Sunday, May 6, 2012

Money matters


From barters, we have for long become accustomed to using money in our trades. Many things changed with the advent of money.

If you think about it, we are still using the barter system. The only difference is that money has become an intermediary; the means to complete an exchange. If you don’t agree, then answer this question – do you consume money? Of course not – you consume goods and services bought with money. And how do you make money - by exchanging something, like your labor. So effectively, you are exchanging your labor to buy something you wanted.

Money decoupled the barter transaction. In a barter trade, you knew exactly what you were giving up in exchange for something that you wanted. In the example of my previous post, you knew that spending half a day’s labor will get you one stomach full of food in exchange. If your neighbor asked you to spend a full day’s labor in exchange for one meal, you may disagree and demand that you need two meals in a day to survive.

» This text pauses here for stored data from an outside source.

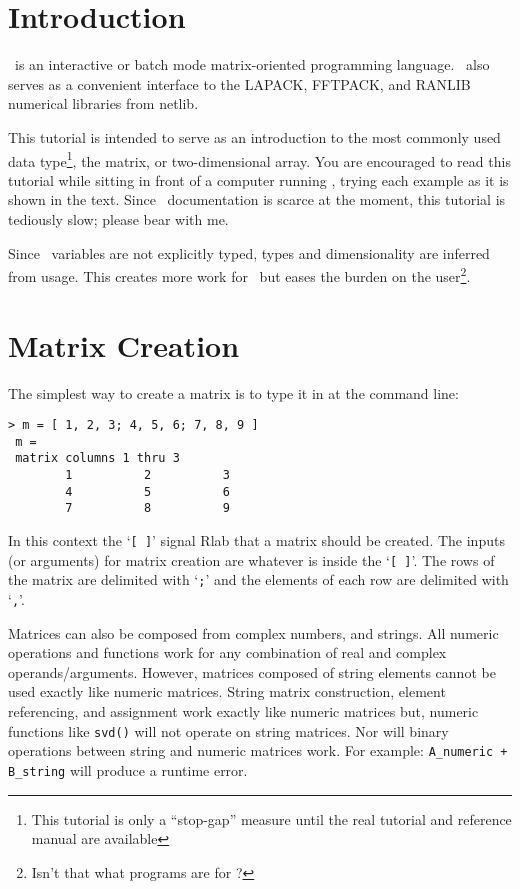 \section{Introduction}

   \RLaB\ is an interactive or batch mode matrix-oriented programming
   language. \RLaB\ also serves as a convenient interface to the
   LAPACK, FFTPACK, and RANLIB numerical libraries from netlib.

   This tutorial is intended to serve as an introduction to the most
   commonly used data type\footnote{This tutorial is only a
   ``stop-gap'' measure until the real tutorial and reference manual
   are available}, the matrix, or two-dimensional array. You are
   encouraged to read this tutorial while sitting in front of a
   computer running \RLaB , trying each example as it is shown in the
   text. Since \RLaB\ documentation is scarce at the moment, this
   tutorial is tediously slow; please bear with me.
   
   Since \RLaB\ variables are not explicitly typed, types and
   dimensionality are inferred from usage. This creates more work for
   \RLaB\, but eases the burden on the user\footnote{Isn't that what
   programs are for ?}.

\section{Matrix Creation}

   The simplest way to create a matrix is to type it in at the command
   line: 

\begin{verbatim}
> m = [ 1, 2, 3; 4, 5, 6; 7, 8, 9 ]
 m =
 matrix columns 1 thru 3
        1          2          3  
        4          5          6  
        7          8          9  
\end{verbatim}

   In this context the `\verb+[ ]+' signal Rlab that a matrix should
   be created. The inputs (or arguments) for matrix creation are
   whatever is inside the `\verb+[ ]+'. The rows of the matrix are
   delimited with `\verb+;+' and the elements of each row are
   delimited with `\verb+,+'.

   Matrices can also be composed from complex numbers, and strings.
   All numeric operations and functions work for any combination of
   real and complex operands/arguments. However, matrices composed of
   string elements cannot be used exactly like numeric matrices.
   String matrix construction, element referencing, and assignment
   work exactly like numeric matrices but, numeric functions like
   \verb+svd()+ will not operate on string matrices. Nor will binary
   operations between string and numeric matrices work. For example:
   \verb|A_numeric + B_string| will produce a runtime error.

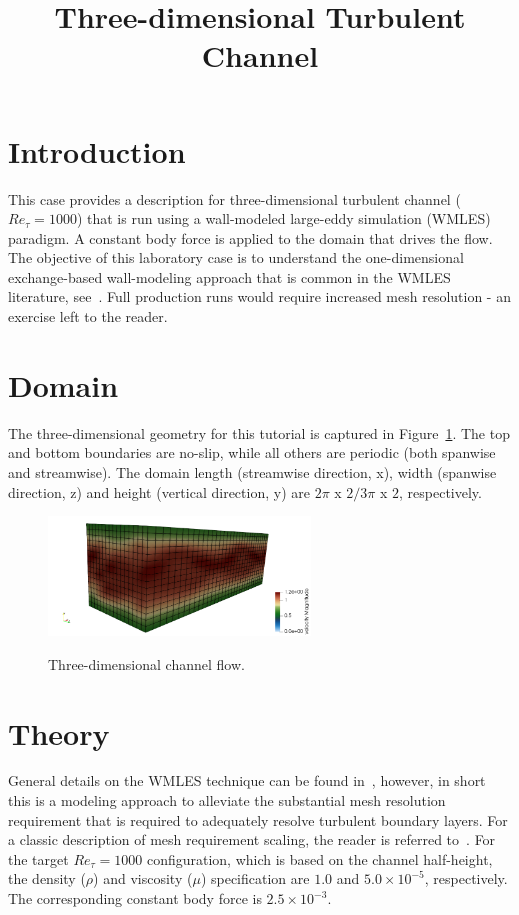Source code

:\documentclass{article}
\title{Three-dimensional Turbulent Channel}
\date{}
\begin{document}
\maketitle

\section{Introduction}
This case provides a description for three-dimensional turbulent channel 
($Re_\tau = 1000$) that is run using a wall-modeled large-eddy simulation (WMLES) paradigm.
A constant body force is applied to the domain that drives the flow. The objective 
of this laboratory case is to understand the one-dimensional exchange-based
wall-modeling approach that is common in the WMLES literature, see~\cite{larsson2016}.
Full production runs would require increased mesh resolution - an exercise left to the
reader.

\section{Domain}
The three-dimensional geometry for this tutorial is captured in Figure~\ref{fig:geom}. 
The top and bottom boundaries are no-slip, while all others are periodic (both spanwise
and streamwise). The domain length (streamwise direction, x), width (spanwise direction, z) and
height (vertical direction, y) are $2\pi$ \!x $2/3\pi$ \!x $2$, respectively.

\begin{figure}[!htbp]
  \centering
  {
   \includegraphics[height=1.25in]{images/3d_hex8_turb_channel_geom.png}
  }
  \caption{Three-dimensional channel flow.}
  \label{fig:geom}
\end{figure}

\section{Theory}
General details on the WMLES technique can be found in~\cite{larsson2016}, however, in short
this is a modeling approach to alleviate the substantial mesh resolution requirement that is
required to adequately resolve turbulent boundary layers. For a classic description of 
mesh requirement scaling, the reader is referred to~\cite{chapman}. For the 
target $Re_\tau = 1000$ configuration, which is based on the channel half-height, the density ($\rho$) 
and viscosity ($\mu$) specification are $1.0$ and $5.0 \times 10^{-5}$, respectively. The corresponding
constant body force is $2.5 \times 10^{-3}$. 
\end{document}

Today, if you buy yourself an expensive piece of clothing, it may never occur to you that you are bartering a day’s labor (for example) in exchange for your dress.

With money, came the disease of “poverty”. A simple definition of poverty is “the state of being poor”. A poor person is the one who lacks the means to access goods and services to meet his basic needs. The reference here is to absolute poverty and not relative poverty.

In the Stone Age, no one may have been ‘poor’ as natural resources were available in abundance to meet the needs of a tiny human population. Even today, Earth has sufficient resources to support the ever growing human race. Then why do we have the ‘poor’? The answer is clear – our economic systems have denied the poor access to basic necessities. Unlike in the Stone Age, our civilized society attaches a cost to every natural resource and consequently, to every human activity. In simple terms, for a poor person, there is a mismatch between his purchasing power and the cost of satisfying his basic needs like food, water, shelter, clothing, sanitation, education and healthcare.

As we shall see in future posts, the way we control access to natural resources, the way we price everything and the way we have arranged our economic affairs are largely responsible for creating conditions of absolute poverty for a large number of people.